It's been months. Again. And it's been a tough couple of months for me. I've been avoiding the keyboard, thinking that once there is a crack in the dam, it's just going to all come out. One giant rush of pain and emotion. So here's my best effort to say what I need to say and keep the dam intact. I feel like I have to start somewhere...
On the plus side, I've been running and biking. Feel strong, great - sporty, even. The downside is my right shoulder has become incrementally increasingly painful, sore, swollen and less usable.
The tipping point for me was washing my hair. One day, I couldn't manage to raise my right arm high enough to wash my hair.

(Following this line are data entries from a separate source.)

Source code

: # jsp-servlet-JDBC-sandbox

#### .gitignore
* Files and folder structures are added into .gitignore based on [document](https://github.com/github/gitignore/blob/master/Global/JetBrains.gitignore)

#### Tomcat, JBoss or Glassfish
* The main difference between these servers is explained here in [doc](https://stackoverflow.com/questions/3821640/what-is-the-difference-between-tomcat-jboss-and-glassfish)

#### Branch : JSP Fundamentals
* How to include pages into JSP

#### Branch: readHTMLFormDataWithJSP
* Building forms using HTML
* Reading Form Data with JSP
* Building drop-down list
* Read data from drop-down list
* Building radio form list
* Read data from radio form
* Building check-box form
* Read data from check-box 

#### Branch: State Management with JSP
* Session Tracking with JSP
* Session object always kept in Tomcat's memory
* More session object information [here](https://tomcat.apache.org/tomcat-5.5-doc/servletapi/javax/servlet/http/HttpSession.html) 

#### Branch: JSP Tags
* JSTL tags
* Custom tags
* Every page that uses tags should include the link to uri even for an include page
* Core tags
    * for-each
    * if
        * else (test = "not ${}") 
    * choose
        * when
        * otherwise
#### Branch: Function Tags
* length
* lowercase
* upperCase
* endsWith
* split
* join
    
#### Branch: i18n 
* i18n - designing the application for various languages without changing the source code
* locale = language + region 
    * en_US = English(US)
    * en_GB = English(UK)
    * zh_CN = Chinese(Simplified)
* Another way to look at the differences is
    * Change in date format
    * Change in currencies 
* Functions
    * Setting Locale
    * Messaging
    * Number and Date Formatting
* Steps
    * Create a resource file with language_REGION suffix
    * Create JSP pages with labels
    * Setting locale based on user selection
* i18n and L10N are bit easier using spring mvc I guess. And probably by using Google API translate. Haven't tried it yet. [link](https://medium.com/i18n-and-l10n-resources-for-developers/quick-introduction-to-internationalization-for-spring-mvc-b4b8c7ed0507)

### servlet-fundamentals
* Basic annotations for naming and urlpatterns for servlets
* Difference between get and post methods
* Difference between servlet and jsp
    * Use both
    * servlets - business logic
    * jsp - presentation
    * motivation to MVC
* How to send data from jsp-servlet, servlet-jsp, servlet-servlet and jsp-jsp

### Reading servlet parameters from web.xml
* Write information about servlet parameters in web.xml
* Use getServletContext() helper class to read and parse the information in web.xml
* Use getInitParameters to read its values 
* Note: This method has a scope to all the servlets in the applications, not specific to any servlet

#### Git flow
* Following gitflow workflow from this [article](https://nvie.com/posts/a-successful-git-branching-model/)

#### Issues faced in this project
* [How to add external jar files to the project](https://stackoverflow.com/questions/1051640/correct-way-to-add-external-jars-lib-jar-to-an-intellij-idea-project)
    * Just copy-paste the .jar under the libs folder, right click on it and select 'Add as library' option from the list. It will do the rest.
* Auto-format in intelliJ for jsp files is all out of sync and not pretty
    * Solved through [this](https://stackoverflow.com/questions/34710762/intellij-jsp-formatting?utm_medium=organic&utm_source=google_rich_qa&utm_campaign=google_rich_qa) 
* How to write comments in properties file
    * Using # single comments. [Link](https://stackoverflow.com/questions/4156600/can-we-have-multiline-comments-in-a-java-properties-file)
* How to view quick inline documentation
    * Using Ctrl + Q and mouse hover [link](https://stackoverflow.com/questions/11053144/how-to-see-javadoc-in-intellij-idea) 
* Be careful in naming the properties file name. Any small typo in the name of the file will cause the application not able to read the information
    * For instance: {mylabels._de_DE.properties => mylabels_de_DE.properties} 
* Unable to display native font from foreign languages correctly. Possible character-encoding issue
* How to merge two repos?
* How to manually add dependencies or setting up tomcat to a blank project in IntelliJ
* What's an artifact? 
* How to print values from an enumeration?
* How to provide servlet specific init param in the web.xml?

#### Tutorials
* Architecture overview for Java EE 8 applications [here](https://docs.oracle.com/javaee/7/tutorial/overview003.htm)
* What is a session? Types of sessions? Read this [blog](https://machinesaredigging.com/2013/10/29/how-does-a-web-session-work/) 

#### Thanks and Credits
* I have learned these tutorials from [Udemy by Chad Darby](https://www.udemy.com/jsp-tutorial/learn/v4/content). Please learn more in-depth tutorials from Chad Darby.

This is the same arm that I had a partial shoulder replacement done about 20 months prior. And I found myself crying in pain and frustration in the shower in the middle of June. Sobbing, really. It's funny how joint mobility is a slippery slope down, until one day you realize "Wait a second, I used to be able to do that". And now you just can't because it simply hurts too much.
Back to the surgeon I went in late June, and I took my 8 year old son this time. I'm slowing trying to introduce him the medical side of my life at an easy, "it's no big deal", introductory rate. It was also an insurance policy - I was less likely to break down at what was likely to be some pretty crappy news if Patrick was with me.
We met the surgeon, went for x-rays, bloodwork and met the surgeon again. X-rays showed bad news - the glenoid (socket part of my shoulder) has further eroded and thinned since last x-rays.
Taking a step back - I only had a partial shoulder replacement in November 2011 because there wasn't enough bone there to attach a plastic piece to make a "total" shoulder replacement to my socket (glenoid). So, to find out that the bone is thinner only two years later is really, really bad.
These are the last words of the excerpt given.